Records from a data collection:
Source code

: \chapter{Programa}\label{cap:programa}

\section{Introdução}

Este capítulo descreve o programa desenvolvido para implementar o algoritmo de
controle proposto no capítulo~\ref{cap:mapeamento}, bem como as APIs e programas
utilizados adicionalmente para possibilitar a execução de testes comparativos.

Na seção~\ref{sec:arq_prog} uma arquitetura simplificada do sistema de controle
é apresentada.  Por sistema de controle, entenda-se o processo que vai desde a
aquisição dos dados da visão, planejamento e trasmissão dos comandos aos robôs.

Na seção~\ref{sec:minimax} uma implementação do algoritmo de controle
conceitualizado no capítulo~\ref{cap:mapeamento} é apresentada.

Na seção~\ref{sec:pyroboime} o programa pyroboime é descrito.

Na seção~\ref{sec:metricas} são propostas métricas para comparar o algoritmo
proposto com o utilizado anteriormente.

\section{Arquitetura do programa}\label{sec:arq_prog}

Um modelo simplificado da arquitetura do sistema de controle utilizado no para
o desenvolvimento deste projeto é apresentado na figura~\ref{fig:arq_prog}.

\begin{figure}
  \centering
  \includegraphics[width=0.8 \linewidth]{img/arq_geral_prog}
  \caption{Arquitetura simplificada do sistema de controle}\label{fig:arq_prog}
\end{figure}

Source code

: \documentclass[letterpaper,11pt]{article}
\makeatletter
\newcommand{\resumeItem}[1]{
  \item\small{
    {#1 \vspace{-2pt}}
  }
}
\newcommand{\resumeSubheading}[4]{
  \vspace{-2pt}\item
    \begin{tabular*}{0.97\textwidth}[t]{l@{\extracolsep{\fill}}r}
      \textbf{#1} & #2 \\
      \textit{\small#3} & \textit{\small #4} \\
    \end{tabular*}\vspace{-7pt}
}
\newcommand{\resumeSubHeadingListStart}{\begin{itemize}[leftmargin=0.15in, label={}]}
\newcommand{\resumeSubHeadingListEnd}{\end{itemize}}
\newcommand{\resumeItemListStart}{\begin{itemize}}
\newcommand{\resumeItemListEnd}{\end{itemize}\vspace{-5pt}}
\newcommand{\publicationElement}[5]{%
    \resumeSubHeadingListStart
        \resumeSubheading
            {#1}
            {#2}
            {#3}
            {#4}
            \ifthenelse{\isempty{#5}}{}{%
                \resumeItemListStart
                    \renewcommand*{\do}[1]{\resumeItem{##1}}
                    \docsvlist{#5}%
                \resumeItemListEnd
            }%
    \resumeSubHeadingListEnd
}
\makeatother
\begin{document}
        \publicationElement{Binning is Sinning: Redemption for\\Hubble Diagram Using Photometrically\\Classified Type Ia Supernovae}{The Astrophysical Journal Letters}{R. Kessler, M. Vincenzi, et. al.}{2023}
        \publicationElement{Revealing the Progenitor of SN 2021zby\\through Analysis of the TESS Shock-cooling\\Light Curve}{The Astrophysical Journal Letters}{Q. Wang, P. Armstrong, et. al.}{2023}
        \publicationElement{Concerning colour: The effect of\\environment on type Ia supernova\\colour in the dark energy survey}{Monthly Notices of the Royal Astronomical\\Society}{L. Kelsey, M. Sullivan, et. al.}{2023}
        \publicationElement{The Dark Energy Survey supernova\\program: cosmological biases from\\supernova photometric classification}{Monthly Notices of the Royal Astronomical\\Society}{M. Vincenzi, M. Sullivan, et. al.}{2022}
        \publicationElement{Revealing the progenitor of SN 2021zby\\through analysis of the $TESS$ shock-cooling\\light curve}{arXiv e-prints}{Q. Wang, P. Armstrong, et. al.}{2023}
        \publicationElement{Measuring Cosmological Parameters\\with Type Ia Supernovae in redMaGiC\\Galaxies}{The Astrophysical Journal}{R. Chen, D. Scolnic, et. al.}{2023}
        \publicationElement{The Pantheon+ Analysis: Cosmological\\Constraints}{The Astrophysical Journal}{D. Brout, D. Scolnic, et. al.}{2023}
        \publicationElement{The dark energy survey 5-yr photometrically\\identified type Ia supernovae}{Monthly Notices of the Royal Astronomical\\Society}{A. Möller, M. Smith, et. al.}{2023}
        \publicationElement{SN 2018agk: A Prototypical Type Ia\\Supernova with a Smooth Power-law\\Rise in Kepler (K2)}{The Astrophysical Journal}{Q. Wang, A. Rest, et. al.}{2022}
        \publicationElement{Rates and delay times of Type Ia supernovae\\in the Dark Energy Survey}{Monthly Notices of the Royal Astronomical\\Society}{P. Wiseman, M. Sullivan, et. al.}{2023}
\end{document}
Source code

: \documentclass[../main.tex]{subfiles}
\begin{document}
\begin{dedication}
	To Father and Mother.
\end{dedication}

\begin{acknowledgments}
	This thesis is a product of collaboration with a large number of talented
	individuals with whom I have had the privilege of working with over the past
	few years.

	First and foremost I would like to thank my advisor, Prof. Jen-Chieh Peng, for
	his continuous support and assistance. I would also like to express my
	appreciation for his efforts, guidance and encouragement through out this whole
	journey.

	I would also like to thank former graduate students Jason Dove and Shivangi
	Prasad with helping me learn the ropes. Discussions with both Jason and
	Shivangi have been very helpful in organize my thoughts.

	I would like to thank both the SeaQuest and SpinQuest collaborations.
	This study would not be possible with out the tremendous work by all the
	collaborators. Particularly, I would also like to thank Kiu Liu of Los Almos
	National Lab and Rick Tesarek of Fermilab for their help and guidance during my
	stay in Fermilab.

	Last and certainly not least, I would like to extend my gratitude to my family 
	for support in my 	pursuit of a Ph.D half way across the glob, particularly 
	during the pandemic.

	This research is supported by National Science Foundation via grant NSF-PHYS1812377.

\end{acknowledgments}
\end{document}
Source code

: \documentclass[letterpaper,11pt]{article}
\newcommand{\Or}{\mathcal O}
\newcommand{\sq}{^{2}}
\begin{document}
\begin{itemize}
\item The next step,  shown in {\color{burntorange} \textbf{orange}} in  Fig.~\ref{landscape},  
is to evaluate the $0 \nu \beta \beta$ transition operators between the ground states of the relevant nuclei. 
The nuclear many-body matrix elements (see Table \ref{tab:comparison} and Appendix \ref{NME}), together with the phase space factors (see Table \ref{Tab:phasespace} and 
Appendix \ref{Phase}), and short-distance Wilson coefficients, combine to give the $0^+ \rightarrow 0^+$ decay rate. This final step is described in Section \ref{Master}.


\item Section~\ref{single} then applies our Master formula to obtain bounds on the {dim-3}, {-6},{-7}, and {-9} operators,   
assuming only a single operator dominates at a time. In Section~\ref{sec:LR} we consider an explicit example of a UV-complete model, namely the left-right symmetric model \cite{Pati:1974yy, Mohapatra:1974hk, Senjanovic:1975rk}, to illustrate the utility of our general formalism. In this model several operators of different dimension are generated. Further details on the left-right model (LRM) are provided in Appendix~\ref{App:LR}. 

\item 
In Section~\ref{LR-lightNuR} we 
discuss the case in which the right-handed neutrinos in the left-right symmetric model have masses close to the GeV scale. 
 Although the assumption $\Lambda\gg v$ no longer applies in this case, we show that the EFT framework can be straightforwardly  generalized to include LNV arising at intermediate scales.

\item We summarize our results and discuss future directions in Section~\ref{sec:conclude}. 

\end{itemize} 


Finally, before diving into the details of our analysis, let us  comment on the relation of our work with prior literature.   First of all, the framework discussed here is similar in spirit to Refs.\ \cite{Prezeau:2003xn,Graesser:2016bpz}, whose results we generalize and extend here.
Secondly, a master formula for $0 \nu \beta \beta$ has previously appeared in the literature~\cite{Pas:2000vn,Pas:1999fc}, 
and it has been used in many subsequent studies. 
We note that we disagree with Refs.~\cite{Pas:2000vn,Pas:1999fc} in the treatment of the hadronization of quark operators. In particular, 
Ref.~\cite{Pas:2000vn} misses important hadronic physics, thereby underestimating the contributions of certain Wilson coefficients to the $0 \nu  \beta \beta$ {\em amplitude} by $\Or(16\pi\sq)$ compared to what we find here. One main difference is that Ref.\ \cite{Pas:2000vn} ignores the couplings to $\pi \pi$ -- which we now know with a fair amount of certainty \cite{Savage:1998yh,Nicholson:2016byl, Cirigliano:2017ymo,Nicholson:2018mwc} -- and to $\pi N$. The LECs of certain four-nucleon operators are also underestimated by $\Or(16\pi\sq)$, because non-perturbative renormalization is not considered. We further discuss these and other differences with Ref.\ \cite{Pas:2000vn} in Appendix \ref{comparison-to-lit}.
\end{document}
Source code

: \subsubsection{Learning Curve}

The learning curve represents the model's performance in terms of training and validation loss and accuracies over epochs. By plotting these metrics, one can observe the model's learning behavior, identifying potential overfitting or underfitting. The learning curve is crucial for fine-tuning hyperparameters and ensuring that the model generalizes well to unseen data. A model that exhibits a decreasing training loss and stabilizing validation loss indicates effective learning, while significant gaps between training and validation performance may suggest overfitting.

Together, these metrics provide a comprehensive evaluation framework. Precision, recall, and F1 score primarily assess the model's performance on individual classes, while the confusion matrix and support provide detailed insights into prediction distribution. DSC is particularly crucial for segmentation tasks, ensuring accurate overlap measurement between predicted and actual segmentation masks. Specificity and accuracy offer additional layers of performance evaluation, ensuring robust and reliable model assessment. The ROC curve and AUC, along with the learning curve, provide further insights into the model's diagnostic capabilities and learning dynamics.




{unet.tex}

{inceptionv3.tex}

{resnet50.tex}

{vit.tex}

● **Work to be completed**: Every line that holds the word "coefficients" should be copied from the records above.

● **Result of this task**:
Appendix \ref{Phase}), and short-distance Wilson coefficients, combine to give the $0^+ \rightarrow 0^+$ decay rate. This final step is described in Section \ref{Master}.
Ref.~\cite{Pas:2000vn} misses important hadronic physics, thereby underestimating the contributions of certain Wilson coefficients to the $0 \nu  \beta \beta$ {\em amplitude} by $\Or(16\pi\sq)$ compared to what we find here. One main difference is that Ref.\ \cite{Pas:2000vn} ignores the couplings to $\pi \pi$ -- which we now know with a fair amount of certainty \cite{Savage:1998yh,Nicholson:2016byl, Cirigliano:2017ymo,Nicholson:2018mwc} -- and to $\pi N$. The LECs of certain four-nucleon operators are also underestimated by $\Or(16\pi\sq)$, because non-perturbative renormalization is not considered. We further discuss these and other differences with Ref.\ \cite{Pas:2000vn} in Appendix \ref{comparison-to-lit}.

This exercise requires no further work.